Invited speakers

  • Integrating full-field experimental imaging techniques for on-site inspections and stress based non-destructive evaluation

        Professor Janice Barton, University of Southampton, UK

   
 

Thermoelastic stress analysis (TSA) [1] and digital image correlation (DIC) [2] are two well known, complementary full field stress / strain measurement tools. Both provide data relating to the stress or strain change on the surface of a component. In the case of TSA the sum of principal stresses is obtained, whereas for DIC component strains are obtained. The principles underlying the measurements are very different for the two techniques and accordingly each technique has its strengths and weaknesses.

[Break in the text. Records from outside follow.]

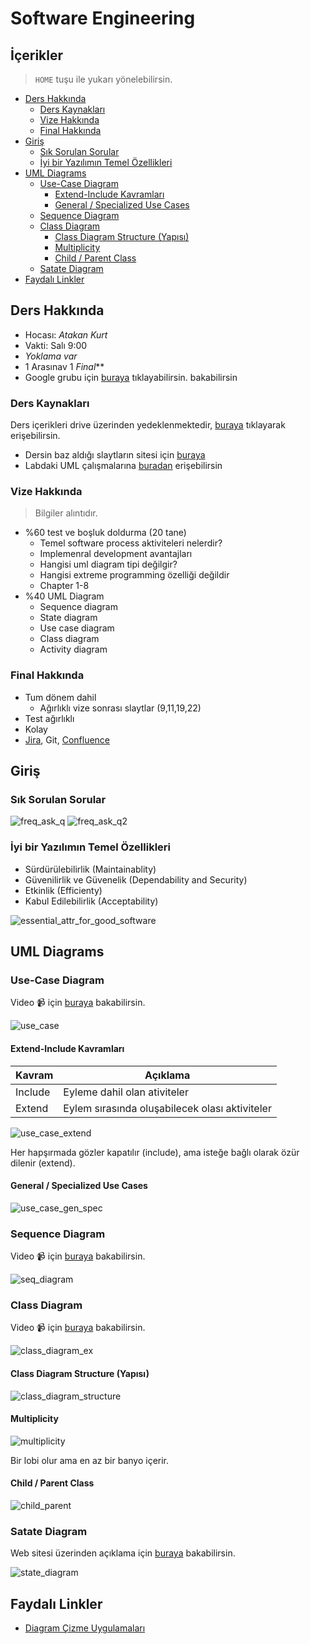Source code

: # Software Engineering <!-- omit in toc -->

## İçerikler <!-- omit in toc -->

> `HOME` tuşu ile yukarı yönelebilirsin.

- [Ders Hakkında](#ders-hakk%C4%B1nda)
  - [Ders Kaynakları](#ders-kaynaklar%C4%B1)
  - [Vize Hakkında](#vize-hakk%C4%B1nda)
  - [Final Hakkında](#final-hakk%C4%B1nda)
- [Giriş](#giri%C5%9F)
  - [Sık Sorulan Sorular](#s%C4%B1k-sorulan-sorular)
  - [İyi bir Yazılımın Temel Özellikleri](#i%CC%87yi-bir-yaz%C4%B1l%C4%B1m%C4%B1n-temel-%C3%B6zellikleri)
- [UML Diagrams](#uml-diagrams)
  - [Use-Case Diagram](#use-case-diagram)
    - [Extend-Include Kavramları](#extend-include-kavramlar%C4%B1)
    - [General / Specialized Use Cases](#general--specialized-use-cases)
  - [Sequence Diagram](#sequence-diagram)
  - [Class Diagram](#class-diagram)
    - [Class Diagram Structure (Yapısı)](#class-diagram-structure-yap%C4%B1s%C4%B1)
    - [Multiplicity](#multiplicity)
    - [Child / Parent Class](#child--parent-class)
  - [Satate Diagram](#satate-diagram)
- [Faydalı Linkler](#faydal%C4%B1-linkler)

## Ders Hakkında

- Hocası: *Atakan Kurt*
- Vakti: Salı 9:00
- *Yoklama var*
- 1 Arasınav 1 *Final***
- Google grubu için [buraya](https://groups.google.com/forum/#!forum/software2019) tıklayabilirsin.
 bakabilirsin

### Ders Kaynakları

Ders içerikleri drive üzerinden yedeklenmektedir, [buraya][Drive] tıklayarak erişebilirsin.

- Dersin baz aldığı slaytların sitesi için [buraya](https://iansommerville.com/software-engineering-book/slides/)
- Labdaki UML çalışmalarına [buradan](https://drive.google.com/open?id=1ktuvuBlt1beX84tDpJYQSEqvhbl-i_x1) erişebilirsin

### Vize Hakkında

> Bilgiler alıntıdır.

- %60 test ve boşluk doldurma (20 tane)
  - Temel software process aktiviteleri nelerdir?
  - Implemenral development avantajları
  - Hangisi uml diagram tipi değilgir?
  - Hangisi extreme programming özelliği değildir
  - Chapter 1-8
- %40 UML Diagram
  - Sequence diagram
  - State diagram
  - Use case diagram
  - Class diagram
  - Activity diagram

### Final Hakkında

- Tum dönem dahil
  - Ağırlıklı vize sonrası slaytlar (9,11,19,22)
- Test ağırlıklı
- Kolay
- [Jira], Git, [Confluence]

## Giriş

### Sık Sorulan Sorular

![freq_ask_q](../res/frequently_asked_q.png)
![freq_ask_q2](../res/freq_ask_q2.png)

### İyi bir Yazılımın Temel Özellikleri

- Sürdürülebilirlik (Maintainablity)
- Güvenilirlik ve Güvenelik (Dependability and Security)
- Etkinlik (Efficienty)
- Kabul Edilebilirlik (Acceptability)

![essential_attr_for_good_software](../res/essential_attr_for_good_software.png)

## UML Diagrams

### Use-Case Diagram

Video 📹 için [buraya](https://www.youtube.com/watch?v=zid-MVo7M-E) bakabilirsin.

![use_case](../res/use_case.png)

#### Extend-Include Kavramları

| Kavram  | Açıklama                                       |
| ------- | ---------------------------------------------- |
| Include | Eyleme dahil olan ativiteler                   |
| Extend  | Eylem sırasında oluşabilecek olası aktiviteler |

![use_case_extend](../res/use_case_extend.png)

Her hapşırmada gözler kapatılır (include), ama isteğe bağlı olarak özür dilenir (extend).

#### General / Specialized Use Cases

![use_case_gen_spec](../res/use_case_gen_spec.png)

### Sequence Diagram

Video 📹 için [buraya](https://www.youtube.com/watch?v=pCK6prSq8aw) bakabilirsin.

![seq_diagram](../res/sequence_diagram.png)

### Class Diagram

Video 📹 için [buraya](https://www.youtube.com/watch?v=UI6lqHOVHic) bakabilirsin.

![class_diagram_ex](../res/class_daigram_ex.png)

#### Class Diagram Structure (Yapısı)

![class_diagram_structure](../res/class_diagram.png)

#### Multiplicity

![multiplicity](../res/multiplicity.png)

Bir lobi olur ama en az bir banyo içerir.

#### Child / Parent Class

![child_parent](../res/chlld_parent.png)

### Satate Diagram

Web sitesi üzerinden açıklama için [buraya](https://www.lucidchart.com/pages/uml-state-machine-diagram) bakabilirsin.

![state_diagram](../res/state_diagram.png)

## Faydalı Linkler

- [Diagram Çizme Uygulamaları](https://www.lucidchart.com/)

[Drive]: https://drive.google.com/open?id=1beBgJAiw05F6cV_GYiRqDcn3pqHlcp1r
[Confluence]: https://www.atlassian.com/software/confluence
[Jira]: https://www.atlassian.com/software/jira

For example, DIC provides the individual strain components but is limited in spatial resolution so areas with high strain gradients, such as around defects, are not well resolved. TSA in contrast has high spatial resolution but can only provide the sum of the principal stresses, making it difficult to implement in the context of failure criteria. However the information provided is complimentary, thereby giving independent measurements which together offer a richer understanding of the mechanical and thermal behaviour of the component or material being tested.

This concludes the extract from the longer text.